Dans la gamme des grandes villes françaises, on peut non seulement constater une insuffisance générale d’équipement dans certains domaines du tertiaire supérieur, mais également des inégalités selon les villes. Huit d’entre elles sont encore relativement bien pourvues et ne semblent pas trop éloignées du type des véritables métropoles régionales (Lyon, Marseille, Lille, Bordeaux, Strasbourg, Toulouse, Nantes et Nancy) .Dans un second groupe, se rassemblent des villes dont le pouvoir de polarisation est nettement incomplet, par suite de la déficience de tel ou tel service de niveau supérieur : à Tours, il manque une Université complète ; à Dijon, un certain nombre de commerces et de professions rares… Ces « centres régionaux » se distinguent des huit premières villes, qualifiées de métropoles régionales. aussi bien par leur localisation que par leurs insuffisances plus marquées.

Les centres régionaux sont en général moins systématiquement périphériques que les métropoles par rapport à l’espace français. L’exceptionnel pouvoir revalorisateur de Paris a entravé, en fait, le développement des centres de tertiaire supérieur dans une très vaste zone. Les métropoles régionales existent surtout dans le Sud et l’Est de la France, là où le recours à Paris est plus difficile par suite de l’éloignement. Seule la puissance économique de la région du Nord a pu donner naissance à une métropole régionale à moins de deux heures de train de Paris. Les centres régionaux n’obéissent pas, dans leur localisation, à un principe aussi simple : tantôt ils se trouvent dans les zones intermédiaires entre les régions des métropoles et la région entièrement dominée par Paris (Dijon ou Tours, par exemple), tantôt ils se trouvent dans l’orbite d’une grande région métropolitaine (Grenoble dans la région lyonnaise) ; tantôt, enfin, dans des zones éloignées de Paris, mais de puissance économique trop faible pour avoir donné naissance à une métropole régionale (limoges ou Clermont-Ferrand dans le Massif central).

Ces différences dans la puissance économique des régions se marquent d’ailleurs aussi au sein des huit villes considérées comme des métropoles régionales ; celles qui disposent dans leur espace urbain ou dans leur région d’une grande capacité de production industrielle sont beaucoup plus proches des véritables métropoles capables de polariser complètement la vie régionale que celles des régions de faible industrialisation : Nantes et Toulouse sont moins bien dotées en tertiaire supérieur que Lyon ou Lille.

Le pouvoir d’attraction des grandes villes est donc fort varié dans l’ensemble de l’espace français.
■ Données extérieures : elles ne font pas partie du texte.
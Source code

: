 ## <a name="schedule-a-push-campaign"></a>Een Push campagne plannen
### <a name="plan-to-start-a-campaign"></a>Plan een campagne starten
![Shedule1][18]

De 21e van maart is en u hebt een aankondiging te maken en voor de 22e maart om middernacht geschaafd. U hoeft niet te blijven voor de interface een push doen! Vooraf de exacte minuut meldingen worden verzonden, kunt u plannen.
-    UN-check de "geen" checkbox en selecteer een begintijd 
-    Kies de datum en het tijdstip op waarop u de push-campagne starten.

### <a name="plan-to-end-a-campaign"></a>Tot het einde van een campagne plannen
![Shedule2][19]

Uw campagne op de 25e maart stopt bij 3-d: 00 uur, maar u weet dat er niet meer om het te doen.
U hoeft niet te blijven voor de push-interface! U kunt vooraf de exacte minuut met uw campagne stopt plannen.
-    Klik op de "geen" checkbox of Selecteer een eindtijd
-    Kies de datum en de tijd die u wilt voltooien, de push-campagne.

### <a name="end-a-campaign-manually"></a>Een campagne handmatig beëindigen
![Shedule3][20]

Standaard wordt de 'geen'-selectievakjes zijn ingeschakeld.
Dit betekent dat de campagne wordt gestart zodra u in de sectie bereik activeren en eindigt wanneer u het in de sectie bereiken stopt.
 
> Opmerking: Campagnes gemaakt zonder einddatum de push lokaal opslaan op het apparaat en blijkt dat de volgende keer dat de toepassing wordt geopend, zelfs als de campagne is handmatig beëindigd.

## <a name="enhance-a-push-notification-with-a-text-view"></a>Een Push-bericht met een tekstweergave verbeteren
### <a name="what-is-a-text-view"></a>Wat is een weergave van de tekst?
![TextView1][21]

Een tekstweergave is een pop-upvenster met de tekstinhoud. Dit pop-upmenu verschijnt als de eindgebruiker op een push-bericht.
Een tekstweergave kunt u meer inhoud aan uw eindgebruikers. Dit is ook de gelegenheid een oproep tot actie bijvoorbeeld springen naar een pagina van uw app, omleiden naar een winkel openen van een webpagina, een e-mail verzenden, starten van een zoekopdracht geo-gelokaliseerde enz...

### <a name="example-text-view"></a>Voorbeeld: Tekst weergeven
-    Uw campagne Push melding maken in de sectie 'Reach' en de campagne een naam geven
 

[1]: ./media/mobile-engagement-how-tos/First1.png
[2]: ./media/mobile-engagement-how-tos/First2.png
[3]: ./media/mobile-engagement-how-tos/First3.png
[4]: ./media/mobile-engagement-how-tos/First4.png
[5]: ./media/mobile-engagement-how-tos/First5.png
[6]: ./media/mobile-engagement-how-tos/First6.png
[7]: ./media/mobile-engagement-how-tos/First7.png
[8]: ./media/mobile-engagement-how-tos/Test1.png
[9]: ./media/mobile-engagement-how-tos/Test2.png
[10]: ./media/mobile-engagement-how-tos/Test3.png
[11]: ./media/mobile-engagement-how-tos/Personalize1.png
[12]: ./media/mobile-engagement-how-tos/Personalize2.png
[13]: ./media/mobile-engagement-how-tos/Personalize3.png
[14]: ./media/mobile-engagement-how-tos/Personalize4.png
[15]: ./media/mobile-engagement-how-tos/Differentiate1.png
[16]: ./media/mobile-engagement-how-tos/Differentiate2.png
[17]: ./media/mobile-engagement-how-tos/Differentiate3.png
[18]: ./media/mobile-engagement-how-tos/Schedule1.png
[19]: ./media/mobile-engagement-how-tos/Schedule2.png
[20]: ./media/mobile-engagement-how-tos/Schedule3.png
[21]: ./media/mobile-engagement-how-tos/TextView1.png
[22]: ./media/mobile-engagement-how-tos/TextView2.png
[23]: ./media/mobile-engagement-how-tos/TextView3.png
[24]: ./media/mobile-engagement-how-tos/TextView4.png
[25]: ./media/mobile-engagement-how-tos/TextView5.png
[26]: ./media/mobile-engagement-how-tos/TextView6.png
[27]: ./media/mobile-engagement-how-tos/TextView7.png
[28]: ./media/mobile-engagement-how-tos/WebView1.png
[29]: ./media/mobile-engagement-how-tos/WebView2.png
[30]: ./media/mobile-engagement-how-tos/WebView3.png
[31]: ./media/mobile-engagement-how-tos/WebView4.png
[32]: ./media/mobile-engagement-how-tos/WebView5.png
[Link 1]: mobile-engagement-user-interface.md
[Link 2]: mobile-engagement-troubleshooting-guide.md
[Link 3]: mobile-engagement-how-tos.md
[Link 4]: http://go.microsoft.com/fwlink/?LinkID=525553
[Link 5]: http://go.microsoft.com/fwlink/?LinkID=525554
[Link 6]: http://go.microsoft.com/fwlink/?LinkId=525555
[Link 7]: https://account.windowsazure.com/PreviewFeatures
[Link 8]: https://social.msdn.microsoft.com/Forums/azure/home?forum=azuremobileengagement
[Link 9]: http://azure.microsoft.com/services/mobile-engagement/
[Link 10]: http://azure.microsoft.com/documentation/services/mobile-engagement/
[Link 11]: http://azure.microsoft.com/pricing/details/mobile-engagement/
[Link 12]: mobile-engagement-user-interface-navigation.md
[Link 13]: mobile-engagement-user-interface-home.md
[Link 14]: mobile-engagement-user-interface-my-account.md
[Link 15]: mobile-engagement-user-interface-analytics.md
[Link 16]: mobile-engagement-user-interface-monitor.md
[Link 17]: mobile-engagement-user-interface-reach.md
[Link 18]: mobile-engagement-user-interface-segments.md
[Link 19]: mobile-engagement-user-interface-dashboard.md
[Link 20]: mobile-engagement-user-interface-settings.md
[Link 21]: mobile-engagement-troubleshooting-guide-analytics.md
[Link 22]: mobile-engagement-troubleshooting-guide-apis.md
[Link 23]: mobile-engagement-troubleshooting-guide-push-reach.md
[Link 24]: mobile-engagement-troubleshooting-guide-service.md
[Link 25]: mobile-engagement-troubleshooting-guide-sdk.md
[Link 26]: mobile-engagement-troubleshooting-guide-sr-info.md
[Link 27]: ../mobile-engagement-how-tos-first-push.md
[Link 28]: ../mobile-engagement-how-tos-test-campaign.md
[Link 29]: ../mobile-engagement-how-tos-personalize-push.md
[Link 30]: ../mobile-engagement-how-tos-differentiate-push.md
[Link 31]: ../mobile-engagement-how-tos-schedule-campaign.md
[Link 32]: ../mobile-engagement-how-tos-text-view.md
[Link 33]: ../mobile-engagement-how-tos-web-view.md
Il n’en reste pas moins que, malgré ces différences, le problème majeur reste dû à l’ombre envahissante de Paris sur tous les équipements tertiaires supérieurs. Certes, l’Etat s’engage dans un effet d’entraînement pour revaloriser les métropoles et les centres régionaux, mais tradition et commodité se conjuguent pour renforcer les résistances dans de nombreux domaines du secteur privé, et les grandes villes de France ont encore beaucoup de chemin à parcourir pour être de véritables centres de polarisation de toute la vie régionale.

La conscience politique des peuples et de leurs dirigeants se familiarise peu à peu avec les problèmes spatiaux. L’analyse des données géographiques rejoint celle des problèmes économiques dans l’ordre des urgences et la préoccupation de la croissance cesse d’être exclusive pour composer avec le désir d’aménager au mieux le territoire national. Dans cette ligne, l’équipement du réseau urbain et son articulation aux divers niveaux prennent une importance décisive.